Thanks for joining the Azure Spring Clean online event again, in which the Azure community steps up once more, sharing the best tips & tricks on how to keep your Azure environments clean. Discussing optimizations, covering new services and features or overall giving you a view on how to manage your Azure subscriptions even better.

You can check out all other blog posts or videos, which can guide you with best practices, lessons learned, or help you with some of the more difficult Azure Management topics at Azure Spring Clean.

You can also keep an eye on Twitter for the hashtag #AzureSpringClean so you won’t miss any of these Azure “spring” cleaning tips.

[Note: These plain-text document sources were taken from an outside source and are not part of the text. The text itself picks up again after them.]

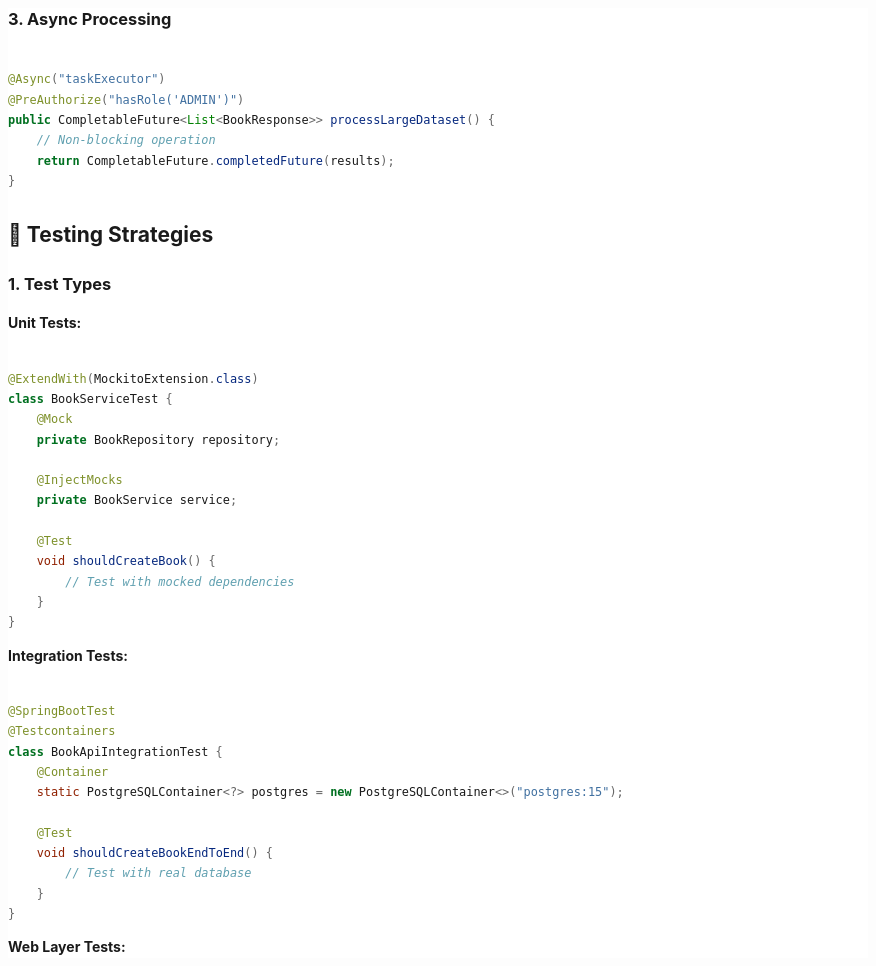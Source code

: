 ### 3. Async Processing

```java

@Async("taskExecutor")
@PreAuthorize("hasRole('ADMIN')")
public CompletableFuture<List<BookResponse>> processLargeDataset() {
    // Non-blocking operation
    return CompletableFuture.completedFuture(results);
}
```

## 🧪 Testing Strategies

### 1. Test Types

**Unit Tests:**

```java

@ExtendWith(MockitoExtension.class)
class BookServiceTest {
    @Mock
    private BookRepository repository;

    @InjectMocks
    private BookService service;

    @Test
    void shouldCreateBook() {
        // Test with mocked dependencies
    }
}
```

**Integration Tests:**

```java

@SpringBootTest
@Testcontainers
class BookApiIntegrationTest {
    @Container
    static PostgreSQLContainer<?> postgres = new PostgreSQLContainer<>("postgres:15");

    @Test
    void shouldCreateBookEndToEnd() {
        // Test with real database
    }
}
```

**Web Layer Tests:**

I had the joy of participating again this year and decided to share a bit about IAC - Infrastructure As Code, sharing my view on some of the interesting tools and practices that could help you in automating your Azure deployments.

What is Infrastructure As Code

By using Infrastructure as Code, you define the infrastructure that needs to be deployed. The infrastructure code becomes part of your project. Just like the application source code, you store the infrastructure code in a source repository (GitHub, Azure Repos,…) and version it. Anyone on your team can run the code and deploy similar environments. Infrastructure as Code (IaC) is the management of infrastructure (networks, virtual machines, load balancers, and connection topology), but can also be used to deploy the baseline of your platform services (App Services, Functions, Database services,…). It is using a descriptive model, relying on the same versioning concept used by DevOps teams for their source code.

Infrastructure as Code helps in avoiding or minimizing the problem of environment drift during a release deployment. Without IaC, a cloud team must maintain the settings of individual deployment environments (Dev/Test, Staging, Production). Over time, each environment tends to become a snowflake, that is, a unique configuration that cannot be reproduced automatically. This also leads to inconsistency among environments which again leads to issues during deployments. With snowflakes, most deployments and maintenance of the underlying cloud infrastructure is based on manual processes, maybe a combination of stand-alone scripts coming from all over the place, are hard to track and are the main source for errors.

Another characteristic of IaC is Idempotence. Idempotence is the principal that a deployment command always sets the target environment into the same configuration, regardless of the environment’s starting state or regardless the environment itself. Idempotency is achieved by either automatically configuring an existing target or by discarding the existing target and redeploying it from scratch (Spring Clean anyone? :)).

Accordingly, with IaC, cloud teams apply changes to the environment description and integrate versioning into the configuration model, which is typically in well-documented code formats such as JSON or YAML. If the environment should be reconfigured or changes should get applied, you edit the source (IaC-files), you are not directly touching on the target.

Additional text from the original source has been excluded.